(Records from a dataset)
—————

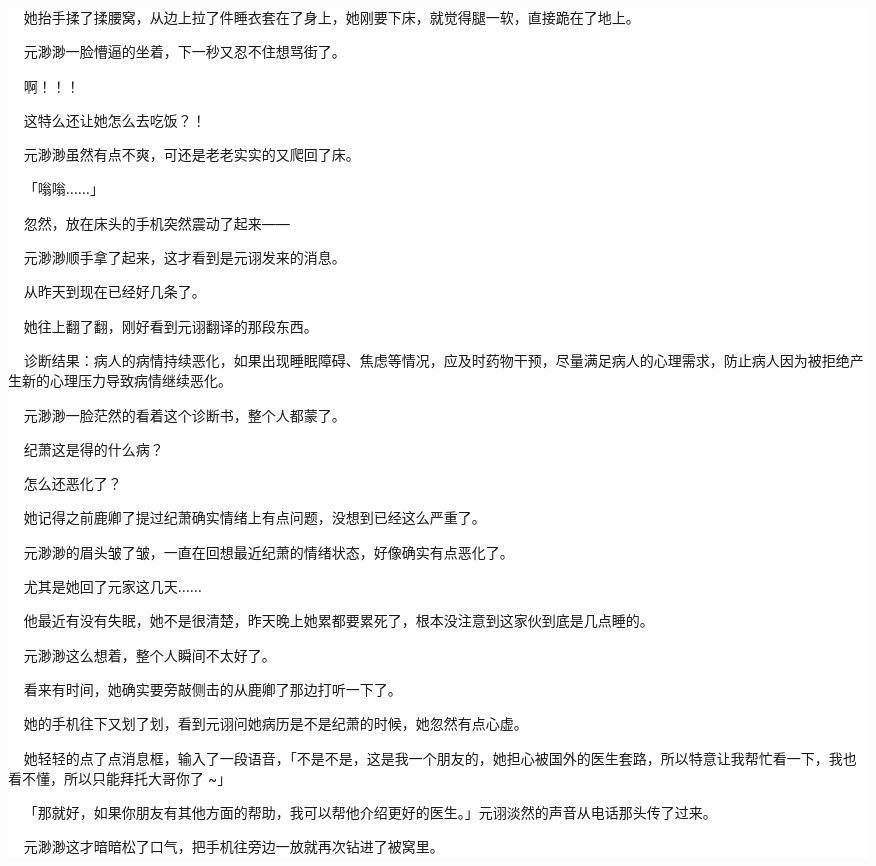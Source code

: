 
    她抬手揉了揉腰窝，从边上拉了件睡衣套在了身上，她刚要下床，就觉得腿一软，直接跪在了地上。


    元渺渺一脸懵逼的坐着，下一秒又忍不住想骂街了。


    啊！！！


    这特么还让她怎么去吃饭？！


    元渺渺虽然有点不爽，可还是老老实实的又爬回了床。


    「嗡嗡……」


    忽然，放在床头的手机突然震动了起来——


    元渺渺顺手拿了起来，这才看到是元诩发来的消息。


    从昨天到现在已经好几条了。


    她往上翻了翻，刚好看到元诩翻译的那段东西。


    诊断结果：病人的病情持续恶化，如果出现睡眠障碍、焦虑等情况，应及时药物干预，尽量满足病人的心理需求，防止病人因为被拒绝产生新的心理压力导致病情继续恶化。


    元渺渺一脸茫然的看着这个诊断书，整个人都蒙了。


    纪萧这是得的什么病？


    怎么还恶化了？


    她记得之前鹿卿了提过纪萧确实情绪上有点问题，没想到已经这么严重了。


    元渺渺的眉头皱了皱，一直在回想最近纪萧的情绪状态，好像确实有点恶化了。


    尤其是她回了元家这几天……


    他最近有没有失眠，她不是很清楚，昨天晚上她累都要累死了，根本没注意到这家伙到底是几点睡的。


    元渺渺这么想着，整个人瞬间不太好了。


    看来有时间，她确实要旁敲侧击的从鹿卿了那边打听一下了。


    她的手机往下又划了划，看到元诩问她病历是不是纪萧的时候，她忽然有点心虚。


    她轻轻的点了点消息框，输入了一段语音，「不是不是，这是我一个朋友的，她担心被国外的医生套路，所以特意让我帮忙看一下，我也看不懂，所以只能拜托大哥你了 ~」


    「那就好，如果你朋友有其他方面的帮助，我可以帮他介绍更好的医生。」元诩淡然的声音从电话那头传了过来。


    元渺渺这才暗暗松了口气，把手机往旁边一放就再次钻进了被窝里。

—————

▸ **What to do**
Leave the pictures behind and repeat each entry exactly.

▸ **Exercise answer**
Source code

: 
    她抬手揉了揉腰窝，从边上拉了件睡衣套在了身上，她刚要下床，就觉得腿一软，直接跪在了地上。


    元渺渺一脸懵逼的坐着，下一秒又忍不住想骂街了。


    啊！！！


    这特么还让她怎么去吃饭？！


    元渺渺虽然有点不爽，可还是老老实实的又爬回了床。


    「嗡嗡……」


    忽然，放在床头的手机突然震动了起来——


    元渺渺顺手拿了起来，这才看到是元诩发来的消息。


    从昨天到现在已经好几条了。


    她往上翻了翻，刚好看到元诩翻译的那段东西。


    诊断结果：病人的病情持续恶化，如果出现睡眠障碍、焦虑等情况，应及时药物干预，尽量满足病人的心理需求，防止病人因为被拒绝产生新的心理压力导致病情继续恶化。


    元渺渺一脸茫然的看着这个诊断书，整个人都蒙了。


    纪萧这是得的什么病？


    怎么还恶化了？


    她记得之前鹿卿了提过纪萧确实情绪上有点问题，没想到已经这么严重了。


    元渺渺的眉头皱了皱，一直在回想最近纪萧的情绪状态，好像确实有点恶化了。


    尤其是她回了元家这几天……


    他最近有没有失眠，她不是很清楚，昨天晚上她累都要累死了，根本没注意到这家伙到底是几点睡的。


    元渺渺这么想着，整个人瞬间不太好了。


    看来有时间，她确实要旁敲侧击的从鹿卿了那边打听一下了。


    她的手机往下又划了划，看到元诩问她病历是不是纪萧的时候，她忽然有点心虚。


    她轻轻的点了点消息框，输入了一段语音，「不是不是，这是我一个朋友的，她担心被国外的医生套路，所以特意让我帮忙看一下，我也看不懂，所以只能拜托大哥你了 ~」


    「那就好，如果你朋友有其他方面的帮助，我可以帮他介绍更好的医生。」元诩淡然的声音从电话那头传了过来。


    元渺渺这才暗暗松了口气，把手机往旁边一放就再次钻进了被窝里。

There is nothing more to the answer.